What to produce:
Take from the listing each line that has the string "this".

Records supplied:

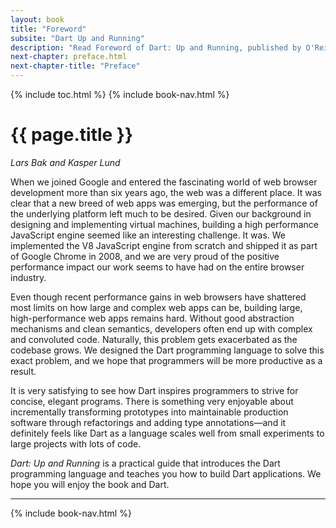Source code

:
 ```yaml
---
layout: book
title: "Foreword"
subsite: "Dart Up and Running"
description: "Read Foreword of Dart: Up and Running, published by O'Reilly."
next-chapter: preface.html
next-chapter-title: "Preface"
---
```


{% include toc.html %}
{% include book-nav.html %}

# {{ page.title }}

<em>Lars Bak and Kasper Lund</em>

When we joined Google and entered the fascinating world of web browser
development more than six years ago, the web was a different place. It was
clear that a new breed of web apps was emerging, but the performance of the
underlying platform left much to be desired. Given our background in
designing and implementing virtual machines, building a high performance
JavaScript engine seemed like an interesting challenge. It was. We
implemented the V8 JavaScript engine from scratch and shipped it as part of
Google Chrome in 2008, and we are very proud of the positive performance
impact our work seems to have had on the entire browser industry.

Even though recent performance gains in web browsers have shattered
most limits on how large and complex web apps can be, building large,
high-performance web apps remains hard. Without good abstraction mechanisms
and clean semantics, developers often end up with complex and convoluted
code. Naturally, this problem gets exacerbated as the codebase grows. We
designed the Dart programming language to solve this exact problem, and we
hope that programmers will be more productive as a result.

It is very satisfying to see how Dart inspires programmers to strive
for concise, elegant programs. There is something very enjoyable about
incrementally transforming prototypes into maintainable production software
through refactorings and adding type annotations—and it definitely feels
like Dart as a language scales well from small experiments to large projects
with lots of code.

_Dart: Up and Running_ is a practical guide that
introduces the Dart programming language and teaches you how to build Dart
applications. We hope you will enjoy the book and Dart.

<hr>
{% include book-nav.html %}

Answer space:
code. Naturally, this problem gets exacerbated as the codebase grows. We
designed the Dart programming language to solve this exact problem, and we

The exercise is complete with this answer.